Graduation Year

2025

Document Type

Thesis

Degree

M.S.

Degree Name

Master of Science (M.S.)

Degree Granting Department

Chemistry

Major Professor

Scott E. Lewis, Ph.D.

Committee Member

Jeffrey Raker, Ph.D.

Committee Member

John Ferron, Ph.D.

Committee Member

Ioannis Spanopoulos, Ph.D.

Keywords

Retention, Scaffolding, Persistence

Abstract

There is a need for capable STEM graduates to fill needed STEM career gaps, particularly for people who have been historically under-represented in the STEM field (e.g., women, people of color, people of lower economic status, etc.). A course that have great impact would be General Chemistry which typically acts as a pre-requisite for manty STEM majors and careers.

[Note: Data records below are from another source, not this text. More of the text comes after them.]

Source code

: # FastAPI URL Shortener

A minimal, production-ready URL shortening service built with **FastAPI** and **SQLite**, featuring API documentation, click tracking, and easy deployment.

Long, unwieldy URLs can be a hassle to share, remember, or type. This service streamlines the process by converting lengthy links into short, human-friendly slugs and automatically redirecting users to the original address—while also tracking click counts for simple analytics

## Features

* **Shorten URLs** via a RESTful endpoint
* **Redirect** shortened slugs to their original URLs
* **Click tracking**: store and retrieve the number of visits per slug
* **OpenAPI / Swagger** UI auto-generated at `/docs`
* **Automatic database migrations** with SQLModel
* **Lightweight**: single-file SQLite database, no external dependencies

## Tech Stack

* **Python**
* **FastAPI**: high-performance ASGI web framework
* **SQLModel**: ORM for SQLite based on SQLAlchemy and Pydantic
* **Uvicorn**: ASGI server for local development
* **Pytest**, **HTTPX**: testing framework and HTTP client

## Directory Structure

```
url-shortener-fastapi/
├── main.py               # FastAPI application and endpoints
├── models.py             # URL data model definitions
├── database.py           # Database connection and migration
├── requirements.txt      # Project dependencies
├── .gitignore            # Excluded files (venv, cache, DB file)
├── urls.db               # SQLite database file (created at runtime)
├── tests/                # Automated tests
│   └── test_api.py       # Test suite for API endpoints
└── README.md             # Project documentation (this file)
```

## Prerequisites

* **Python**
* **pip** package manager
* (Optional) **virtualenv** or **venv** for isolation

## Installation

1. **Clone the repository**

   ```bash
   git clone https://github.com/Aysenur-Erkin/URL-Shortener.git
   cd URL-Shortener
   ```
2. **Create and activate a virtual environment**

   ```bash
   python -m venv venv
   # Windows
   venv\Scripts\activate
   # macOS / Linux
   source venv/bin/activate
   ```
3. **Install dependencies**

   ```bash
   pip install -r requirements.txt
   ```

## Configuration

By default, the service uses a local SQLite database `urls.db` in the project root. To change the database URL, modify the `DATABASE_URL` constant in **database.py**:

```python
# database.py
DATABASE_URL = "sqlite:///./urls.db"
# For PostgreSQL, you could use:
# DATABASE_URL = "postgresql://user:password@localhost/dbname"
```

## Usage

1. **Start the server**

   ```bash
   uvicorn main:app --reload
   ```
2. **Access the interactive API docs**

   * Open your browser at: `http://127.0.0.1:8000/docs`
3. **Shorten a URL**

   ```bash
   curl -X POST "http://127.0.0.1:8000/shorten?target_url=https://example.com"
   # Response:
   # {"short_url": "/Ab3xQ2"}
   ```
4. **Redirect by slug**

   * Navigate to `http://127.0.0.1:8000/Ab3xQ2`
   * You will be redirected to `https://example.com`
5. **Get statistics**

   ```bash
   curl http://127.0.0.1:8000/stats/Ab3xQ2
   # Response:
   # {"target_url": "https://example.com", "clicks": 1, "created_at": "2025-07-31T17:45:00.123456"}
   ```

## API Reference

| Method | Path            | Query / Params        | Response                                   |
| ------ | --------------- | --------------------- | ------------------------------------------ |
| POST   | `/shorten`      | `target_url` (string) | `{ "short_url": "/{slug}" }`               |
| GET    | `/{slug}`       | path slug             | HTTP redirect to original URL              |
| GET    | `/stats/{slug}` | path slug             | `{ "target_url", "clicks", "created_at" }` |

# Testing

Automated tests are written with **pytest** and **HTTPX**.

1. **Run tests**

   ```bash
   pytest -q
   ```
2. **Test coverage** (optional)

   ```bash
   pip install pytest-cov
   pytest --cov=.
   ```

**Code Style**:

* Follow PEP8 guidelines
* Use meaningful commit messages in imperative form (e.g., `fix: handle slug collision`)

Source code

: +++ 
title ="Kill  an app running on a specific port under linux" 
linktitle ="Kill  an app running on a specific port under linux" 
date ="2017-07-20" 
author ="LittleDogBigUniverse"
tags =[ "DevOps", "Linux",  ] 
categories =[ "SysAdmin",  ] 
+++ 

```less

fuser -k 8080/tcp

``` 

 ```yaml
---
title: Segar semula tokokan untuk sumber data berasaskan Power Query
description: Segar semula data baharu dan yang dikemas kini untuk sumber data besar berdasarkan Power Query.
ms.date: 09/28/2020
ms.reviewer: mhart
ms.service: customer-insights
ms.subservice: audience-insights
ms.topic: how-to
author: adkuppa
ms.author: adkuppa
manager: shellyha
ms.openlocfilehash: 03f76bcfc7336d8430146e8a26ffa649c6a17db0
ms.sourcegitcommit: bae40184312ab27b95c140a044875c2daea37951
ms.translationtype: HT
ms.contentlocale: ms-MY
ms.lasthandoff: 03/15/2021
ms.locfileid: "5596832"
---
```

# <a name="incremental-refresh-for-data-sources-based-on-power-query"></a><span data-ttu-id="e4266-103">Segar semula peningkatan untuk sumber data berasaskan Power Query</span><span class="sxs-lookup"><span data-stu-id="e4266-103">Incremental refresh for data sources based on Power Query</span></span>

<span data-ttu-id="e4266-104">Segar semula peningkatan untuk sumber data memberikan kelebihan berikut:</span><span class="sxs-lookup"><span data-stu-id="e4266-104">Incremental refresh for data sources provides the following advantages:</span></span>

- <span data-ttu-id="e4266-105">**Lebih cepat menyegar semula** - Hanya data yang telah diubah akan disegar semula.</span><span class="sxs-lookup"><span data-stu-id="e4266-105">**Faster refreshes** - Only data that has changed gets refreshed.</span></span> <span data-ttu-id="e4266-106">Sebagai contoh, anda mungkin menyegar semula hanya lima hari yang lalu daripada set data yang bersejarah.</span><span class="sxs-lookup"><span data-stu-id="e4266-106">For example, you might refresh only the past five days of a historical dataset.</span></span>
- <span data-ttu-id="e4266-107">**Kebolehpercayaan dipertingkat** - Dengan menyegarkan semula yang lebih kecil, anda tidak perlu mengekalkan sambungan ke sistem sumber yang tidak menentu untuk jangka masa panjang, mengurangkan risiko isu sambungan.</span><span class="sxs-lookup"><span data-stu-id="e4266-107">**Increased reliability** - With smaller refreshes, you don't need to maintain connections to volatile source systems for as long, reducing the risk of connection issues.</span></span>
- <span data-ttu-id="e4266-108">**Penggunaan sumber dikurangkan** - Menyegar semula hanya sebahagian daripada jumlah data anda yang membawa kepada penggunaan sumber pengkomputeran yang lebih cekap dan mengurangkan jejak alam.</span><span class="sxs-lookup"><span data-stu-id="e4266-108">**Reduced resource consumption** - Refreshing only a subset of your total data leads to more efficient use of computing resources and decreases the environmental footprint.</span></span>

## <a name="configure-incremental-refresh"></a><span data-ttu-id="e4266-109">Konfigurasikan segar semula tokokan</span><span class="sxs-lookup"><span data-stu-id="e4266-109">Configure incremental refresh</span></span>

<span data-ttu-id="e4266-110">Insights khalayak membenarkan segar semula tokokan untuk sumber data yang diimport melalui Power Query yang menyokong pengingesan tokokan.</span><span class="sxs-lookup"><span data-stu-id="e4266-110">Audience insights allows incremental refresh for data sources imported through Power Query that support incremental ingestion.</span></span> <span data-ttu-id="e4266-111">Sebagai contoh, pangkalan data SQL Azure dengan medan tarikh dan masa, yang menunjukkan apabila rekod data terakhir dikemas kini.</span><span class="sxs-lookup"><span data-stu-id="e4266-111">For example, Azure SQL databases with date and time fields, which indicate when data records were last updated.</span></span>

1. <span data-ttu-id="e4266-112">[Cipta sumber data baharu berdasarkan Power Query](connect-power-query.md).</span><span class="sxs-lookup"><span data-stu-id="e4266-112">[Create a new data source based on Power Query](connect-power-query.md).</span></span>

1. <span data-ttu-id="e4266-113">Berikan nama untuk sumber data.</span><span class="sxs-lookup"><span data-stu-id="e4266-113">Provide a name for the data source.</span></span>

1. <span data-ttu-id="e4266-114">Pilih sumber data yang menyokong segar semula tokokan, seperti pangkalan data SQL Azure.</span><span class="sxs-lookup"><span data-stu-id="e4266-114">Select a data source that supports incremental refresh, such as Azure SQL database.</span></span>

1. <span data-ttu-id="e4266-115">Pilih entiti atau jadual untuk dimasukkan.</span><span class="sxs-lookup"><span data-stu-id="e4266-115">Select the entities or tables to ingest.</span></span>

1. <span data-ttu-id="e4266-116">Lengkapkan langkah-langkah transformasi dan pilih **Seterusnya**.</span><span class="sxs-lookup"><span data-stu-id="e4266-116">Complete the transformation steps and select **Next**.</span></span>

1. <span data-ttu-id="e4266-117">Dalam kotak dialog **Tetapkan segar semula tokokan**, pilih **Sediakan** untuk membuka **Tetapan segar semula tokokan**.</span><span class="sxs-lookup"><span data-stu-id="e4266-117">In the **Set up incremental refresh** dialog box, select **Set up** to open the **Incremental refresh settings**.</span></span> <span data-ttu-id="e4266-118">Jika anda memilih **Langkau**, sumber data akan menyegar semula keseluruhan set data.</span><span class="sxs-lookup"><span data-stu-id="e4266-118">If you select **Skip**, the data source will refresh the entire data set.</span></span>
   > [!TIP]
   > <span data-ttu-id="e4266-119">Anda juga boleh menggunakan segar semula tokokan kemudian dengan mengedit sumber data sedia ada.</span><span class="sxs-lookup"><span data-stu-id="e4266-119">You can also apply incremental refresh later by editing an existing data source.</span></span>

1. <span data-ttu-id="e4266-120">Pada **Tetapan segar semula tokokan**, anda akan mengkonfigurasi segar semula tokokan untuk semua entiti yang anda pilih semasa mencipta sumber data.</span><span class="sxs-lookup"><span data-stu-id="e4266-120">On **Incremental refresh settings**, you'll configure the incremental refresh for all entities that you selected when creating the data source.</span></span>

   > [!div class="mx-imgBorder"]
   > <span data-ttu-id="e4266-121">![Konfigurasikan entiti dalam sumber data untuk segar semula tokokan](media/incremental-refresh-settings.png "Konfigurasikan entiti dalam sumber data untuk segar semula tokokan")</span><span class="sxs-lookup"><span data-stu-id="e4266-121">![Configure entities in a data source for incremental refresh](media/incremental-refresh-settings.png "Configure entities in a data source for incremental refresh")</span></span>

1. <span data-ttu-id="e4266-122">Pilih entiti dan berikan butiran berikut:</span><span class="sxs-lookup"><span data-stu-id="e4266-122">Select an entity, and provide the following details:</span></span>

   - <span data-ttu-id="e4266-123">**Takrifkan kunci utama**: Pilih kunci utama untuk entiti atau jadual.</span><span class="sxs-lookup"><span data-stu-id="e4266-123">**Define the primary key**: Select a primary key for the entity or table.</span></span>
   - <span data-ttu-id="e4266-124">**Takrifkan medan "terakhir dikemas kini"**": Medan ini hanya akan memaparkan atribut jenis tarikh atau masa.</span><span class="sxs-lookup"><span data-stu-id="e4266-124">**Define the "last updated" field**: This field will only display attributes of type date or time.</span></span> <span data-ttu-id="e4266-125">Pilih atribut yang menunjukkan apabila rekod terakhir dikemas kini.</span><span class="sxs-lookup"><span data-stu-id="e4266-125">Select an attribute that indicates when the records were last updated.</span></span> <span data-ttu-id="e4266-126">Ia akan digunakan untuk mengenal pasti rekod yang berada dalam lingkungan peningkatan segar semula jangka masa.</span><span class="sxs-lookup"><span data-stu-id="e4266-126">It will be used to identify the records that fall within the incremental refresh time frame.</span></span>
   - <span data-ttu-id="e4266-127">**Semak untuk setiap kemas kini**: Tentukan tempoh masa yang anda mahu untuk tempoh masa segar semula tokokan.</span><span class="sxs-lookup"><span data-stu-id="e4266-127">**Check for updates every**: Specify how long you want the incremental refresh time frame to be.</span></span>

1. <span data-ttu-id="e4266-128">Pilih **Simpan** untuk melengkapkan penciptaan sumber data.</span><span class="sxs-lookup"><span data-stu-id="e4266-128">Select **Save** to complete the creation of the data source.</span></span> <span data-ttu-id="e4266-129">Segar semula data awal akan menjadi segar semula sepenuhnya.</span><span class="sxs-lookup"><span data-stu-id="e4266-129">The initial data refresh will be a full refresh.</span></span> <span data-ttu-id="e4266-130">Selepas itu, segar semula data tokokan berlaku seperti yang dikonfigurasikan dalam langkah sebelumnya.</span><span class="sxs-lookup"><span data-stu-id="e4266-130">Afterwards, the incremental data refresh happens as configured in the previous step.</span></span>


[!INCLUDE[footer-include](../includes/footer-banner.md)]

The efforts to be described in this thesis was conducted at a large, public doctoral granting university in the southeastern United States of America. The first effort described in this thesis explores how students solve different types of stoichiometry-based problems along with the potential influence of supplementary table representations on students’ solution processes. One key finding is that students had a tendency to omit the units of their calculated values that could potentially be related to their likelihood of choosing a common error on the exam. Another key finding is that students were found to apply the dilution equation (M1V1 = M2V2) for the solution stoichiometry problem, even when the dilution equation assumes a 1:1 mole ratio that would not apply to the solution stoichiometry problem. The second effort involves investigating the relationship between students’ challenge perceptions while taking general chemistry and their performance on the final exam in both the GCI and GCII class as well as on STEM students’ persistence to enroll into the GCII course. A key finding was that, while all three factors did have a relationship with both final exam performance and persistence to GCII, the Challenges with Teaching factor did not appear to have a uniquely significant relationship with either measure of students’ success when analyzed with regression analyses. Chemistry related challenges were found to have a fairly consistent uniquely significant relationship with both STEM students’ persistence to GCII and on final exam performance. Though it was also observed that Individual challenges saw an increase in its unique influence on final exam performance from GCI to GCII.